Olivier Berlion à Angoulême

A la veille de la sortie de La commedia des ratés, Olivier répond à nos questiions.

Interview d'Olivier Berlion sur le festival d'Angoulême 2011.
 

 

BDS : Bonjour Olivier Berlion, vous êtes le dessinateur de Lie de vin, le cadet des Soupetard et Sales mioches !, mais aussi l’auteur de Tony Corso et d’Histoires d’en ville et aujourd’hui sur le projet Destins. Comment en êtes-vous arrivé à devenir dessinateur et même auteur ?

 

 


Ca remonte à l’enfance, tout simplement. Je suis, à la base, un passionné de BD. J’étais collectionneur, lecteur compulsif de BD, abonné au journal de Spirou pendant une dizaine d’année et j’avais envie d’être auteur de bd mais pas forcément illustrateur.

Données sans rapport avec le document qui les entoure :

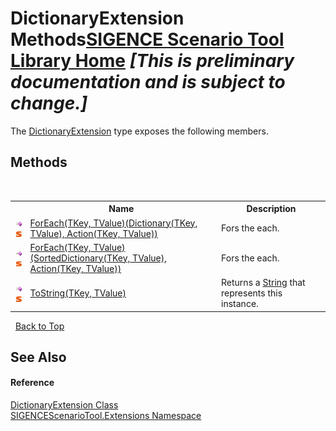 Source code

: # DictionaryExtension Methods<a href="https://github.com/ObiWanLansi/SIGENCE-Scenario-Tool">SIGENCE Scenario Tool Library Home</a> _**\[This is preliminary documentation and is subject to change.\]**_

The <a href="fad9f38d-4408-43b2-763a-5dd0dacf6b42.md">DictionaryExtension</a> type exposes the following members.


## Methods
&nbsp;<table><tr><th></th><th>Name</th><th>Description</th></tr><tr><td>![Public method](media/pubmethod.gif "Public method")![Static member](media/static.gif "Static member")</td><td><a href="84cf6801-cbc9-f119-efdd-d3ab18fe0bb7.md">ForEach(TKey, TValue)(Dictionary(TKey, TValue), Action(TKey, TValue))</a></td><td>
Fors the each.</td></tr><tr><td>![Public method](media/pubmethod.gif "Public method")![Static member](media/static.gif "Static member")</td><td><a href="06de8ed4-5ad2-40a1-e553-5fffe25cd6e0.md">ForEach(TKey, TValue)(SortedDictionary(TKey, TValue), Action(TKey, TValue))</a></td><td>
Fors the each.</td></tr><tr><td>![Public method](media/pubmethod.gif "Public method")![Static member](media/static.gif "Static member")</td><td><a href="640956ea-906b-88de-c531-fc7353669d3f.md">ToString(TKey, TValue)</a></td><td>
Returns a <a href="http://msdn2.microsoft.com/en-us/library/s1wwdcbf" target="_blank">String</a> that represents this instance.</td></tr></table>&nbsp;
<a href="#dictionaryextension-methods">Back to Top</a>

## See Also


#### Reference
<a href="fad9f38d-4408-43b2-763a-5dd0dacf6b42.md">DictionaryExtension Class</a><br /><a href="f2af11f5-ae9d-3dcc-a4a9-ba07a037925f.md">SIGENCEScenarioTool.Extensions Namespace</a><br />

J’aimais raconter des histoires, et j’aimais dessiner. La BD m’a permis de faire les deux. Au départ, comme j’avais plus de lacunes en dessin, je me suis plus concentré dessus et petit à petit je suis arrivé au scénario. C’est complet pour moi.

 

 

BDS : La rencontre décisive pour vous semble être celle avec Eric Corbeyran, qui a eu lieu ici même au festival d’Angoulême en 91 ou 92 et avec qui vous avez fait vos premières séries. Comment cela s’est passé ?


Je trainais à Angoulême pour la troisième année consécutive,  à la recherche d’un contrat, de contacts. J’ai croisé un ami qui connaissait Corbeyran, un ami avec qui j’avais fait du camping l’été d’avant et qui me propose de rencontrer un scénariste. Il me présente Eric qui, à l’époque, ressemblait à un chevalier gothique avec des grands cheveux noirs, des mitaines noires avec des clous… Je me suis dit que ce personnage n’avait rien à voir avec mon univers. Puis il me parle de l’histoire d’un petit enfant à la campagne qui s’appelle Soupetard et c’est le coup de foudre immédiat pour ce qu’il me raconte. Une semaine après je lui ai envoyé une page, une semaine plus tard on signait chez Dargaud. Ca s’est fait comme ça, c’était assez miraculeux.
 

 


Après on a développé beaucoup sur l’enfance(Lie de vin, le cadet des Soupetard, Sales mioches !...), on a un peu conclu notre collaboration avec Lie de vin qui se base sur une enfance difficile autour d'un enfant abandonné. Maintenant on se retrouve de temps en temps sur des récits, des one-shots, nous ne faisons plus vraiment de grande série ensemble, on a déjà fait une vingtaine de BD… Mais on aime bien se retrouver tous les deux ou trois ans....)

 

 


BDS : Vous êtes passé ensuite de dessinateur à auteur avec Histoires d’en ville ou Tony Corso. Comment s’est passé la création d’Histoires d’en ville ?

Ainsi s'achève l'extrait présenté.